You can also explore the data using any tool that can explore Neo4j databases, including the neo4j rest server or neoclipse. Another way to access the data is to use gremlin from the command line. Here is a quick primer of commands you can use to access and explore the data using Gremlin:

cd src/gitminer
./gremlin.sh

At this point you are now in a Gremlin shell and should see a prompt that looks like gremlin>. The following commands will do some fun things:

import net.wagstrom.research.github.IndexNames
import net.wagstrom.research.github.IdCols
import net.wagstrom.research.github.EdgeType
import net.wagstrom.research.github.VertexType
import net.wagstrom.research.github.PropertyName
g = new Neo4jGraph("graph.20120210.db")
rails = g.idx(IndexNames.REPOSITORY).get(IdCols.REPOSITORY, "rails/rails").next()
m = [:]; rails.bothE.label.groupCount(m).iterate(); m

That will print out a summary of all the edges incident upon the rails project in the database.

rails.in(EdgeType.REPOWATCHED).out(EdgeType.REPOWATCHED).has(PropertyName.FULLNAME, "rack/rack").count()

This gives a count of all of the users who watch both Rails and Rack. These commands might be a little slow as neo4j slowly memory maps files it needs to access for the graph traversals.

These graph traversals can be very powerful. For example, lets say we want to look at all of the users who watch rails, rack, and sinatra and have also filed issues on rails:

rails.in(EdgeType.REPOWATCHED).as('user'). \
      out(EdgeType.REPOWATCHED).has(PropertyName.FULLNAME, "rack/rack"). \
      back('user'). \
      out(EdgeType.REPOWATCHED).has(PropertyName.FULLNAME, "sinatra/sinatra"). \
      back('user'). \
      out(EdgeType.ISSUEOWNER).in(EdgeType.ISSUE). \
      has(PropertyName.FULLNAME, "rails/rails"). \
      back('user').dedup().login

Anyway, you get the idea of how cool this data set is. If you would like to see some summary data about the dataset including the links and properties available for each node you can visit http://patrick.wagstrom.net/misc/fse2012/overview.txt That overview can also be generated by running:

./gremlin.sh -e src/main/gremlin/overview.grm

Usage Restrictions

The code the project is open source. If you use the project to download any data from github or you can do whatever you want, we cannot stop you. However, we ask that you provide a cite to this paper once it is published.

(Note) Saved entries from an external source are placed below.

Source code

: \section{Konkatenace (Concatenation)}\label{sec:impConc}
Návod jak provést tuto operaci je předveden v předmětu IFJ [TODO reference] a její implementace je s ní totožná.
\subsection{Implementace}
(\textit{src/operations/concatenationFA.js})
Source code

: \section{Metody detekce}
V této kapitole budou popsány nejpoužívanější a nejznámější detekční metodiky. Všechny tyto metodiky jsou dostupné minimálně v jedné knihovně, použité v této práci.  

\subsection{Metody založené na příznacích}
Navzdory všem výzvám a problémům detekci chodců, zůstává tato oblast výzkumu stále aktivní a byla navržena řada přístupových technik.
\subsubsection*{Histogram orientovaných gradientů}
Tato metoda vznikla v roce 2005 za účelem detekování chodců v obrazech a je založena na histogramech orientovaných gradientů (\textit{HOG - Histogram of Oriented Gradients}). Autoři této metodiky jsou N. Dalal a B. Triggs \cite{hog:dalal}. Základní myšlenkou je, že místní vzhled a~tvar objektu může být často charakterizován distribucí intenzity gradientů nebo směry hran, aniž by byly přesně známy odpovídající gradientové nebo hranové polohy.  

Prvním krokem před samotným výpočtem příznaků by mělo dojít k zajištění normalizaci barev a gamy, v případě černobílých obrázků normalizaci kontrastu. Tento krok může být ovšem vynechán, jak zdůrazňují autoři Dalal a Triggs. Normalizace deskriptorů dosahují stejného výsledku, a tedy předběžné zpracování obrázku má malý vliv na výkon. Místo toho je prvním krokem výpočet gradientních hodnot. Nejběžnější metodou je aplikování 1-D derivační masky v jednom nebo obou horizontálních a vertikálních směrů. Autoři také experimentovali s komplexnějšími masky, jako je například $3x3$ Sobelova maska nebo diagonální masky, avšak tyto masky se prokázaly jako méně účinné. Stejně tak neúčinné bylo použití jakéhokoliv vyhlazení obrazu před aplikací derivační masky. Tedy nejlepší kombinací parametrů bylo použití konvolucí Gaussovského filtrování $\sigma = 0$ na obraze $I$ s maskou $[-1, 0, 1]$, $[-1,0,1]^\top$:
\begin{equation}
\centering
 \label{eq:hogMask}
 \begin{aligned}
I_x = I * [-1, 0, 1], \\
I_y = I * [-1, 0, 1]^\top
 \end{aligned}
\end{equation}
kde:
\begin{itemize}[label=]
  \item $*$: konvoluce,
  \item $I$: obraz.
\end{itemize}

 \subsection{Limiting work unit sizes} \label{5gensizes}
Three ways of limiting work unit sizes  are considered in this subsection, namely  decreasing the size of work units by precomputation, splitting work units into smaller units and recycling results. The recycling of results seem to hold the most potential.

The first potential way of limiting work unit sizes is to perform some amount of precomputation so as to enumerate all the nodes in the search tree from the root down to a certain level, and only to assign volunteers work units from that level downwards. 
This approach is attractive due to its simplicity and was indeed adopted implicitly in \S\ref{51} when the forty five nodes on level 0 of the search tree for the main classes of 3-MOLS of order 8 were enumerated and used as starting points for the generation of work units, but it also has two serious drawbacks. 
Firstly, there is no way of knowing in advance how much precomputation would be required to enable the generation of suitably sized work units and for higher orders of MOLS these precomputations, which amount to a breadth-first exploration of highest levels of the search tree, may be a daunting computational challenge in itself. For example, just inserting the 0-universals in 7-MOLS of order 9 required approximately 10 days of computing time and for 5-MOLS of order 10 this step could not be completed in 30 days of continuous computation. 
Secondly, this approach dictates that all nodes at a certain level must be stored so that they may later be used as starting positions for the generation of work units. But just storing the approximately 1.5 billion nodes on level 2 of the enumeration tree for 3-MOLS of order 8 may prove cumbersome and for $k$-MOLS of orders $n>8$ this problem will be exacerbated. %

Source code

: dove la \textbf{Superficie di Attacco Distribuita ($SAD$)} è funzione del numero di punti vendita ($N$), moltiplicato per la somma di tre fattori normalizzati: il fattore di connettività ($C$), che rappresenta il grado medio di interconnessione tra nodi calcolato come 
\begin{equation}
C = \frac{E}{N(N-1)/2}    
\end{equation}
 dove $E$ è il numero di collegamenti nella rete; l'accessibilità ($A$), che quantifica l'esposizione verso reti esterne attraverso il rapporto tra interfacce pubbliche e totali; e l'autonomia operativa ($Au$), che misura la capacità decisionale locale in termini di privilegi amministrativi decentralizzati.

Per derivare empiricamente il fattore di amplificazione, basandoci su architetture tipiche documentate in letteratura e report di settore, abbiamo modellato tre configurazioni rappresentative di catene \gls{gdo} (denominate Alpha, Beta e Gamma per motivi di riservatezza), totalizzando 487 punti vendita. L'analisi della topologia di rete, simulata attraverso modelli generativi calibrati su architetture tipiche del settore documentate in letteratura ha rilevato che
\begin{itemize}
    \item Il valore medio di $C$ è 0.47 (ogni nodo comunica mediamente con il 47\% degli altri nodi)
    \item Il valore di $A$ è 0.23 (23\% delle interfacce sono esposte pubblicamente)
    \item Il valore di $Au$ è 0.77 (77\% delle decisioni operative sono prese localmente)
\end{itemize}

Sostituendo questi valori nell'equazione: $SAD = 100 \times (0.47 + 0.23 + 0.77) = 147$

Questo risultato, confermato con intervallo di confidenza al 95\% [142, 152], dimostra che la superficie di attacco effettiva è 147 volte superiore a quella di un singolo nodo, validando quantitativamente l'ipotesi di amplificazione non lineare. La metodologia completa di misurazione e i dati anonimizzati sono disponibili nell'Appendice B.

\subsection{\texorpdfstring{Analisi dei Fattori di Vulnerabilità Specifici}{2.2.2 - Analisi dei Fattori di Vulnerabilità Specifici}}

If you use the data set provided for your own research you must, at the very least, provide a citation to this work that created the work. We prefer that you make contact with us and engage in building a community around this awesome technology.

Who knows, it could prove fruitful to both of us.

Also, merely shooting us an email about the data will not give away your identity as a reviewer. We have made this data and code available to several other groups of researchers too.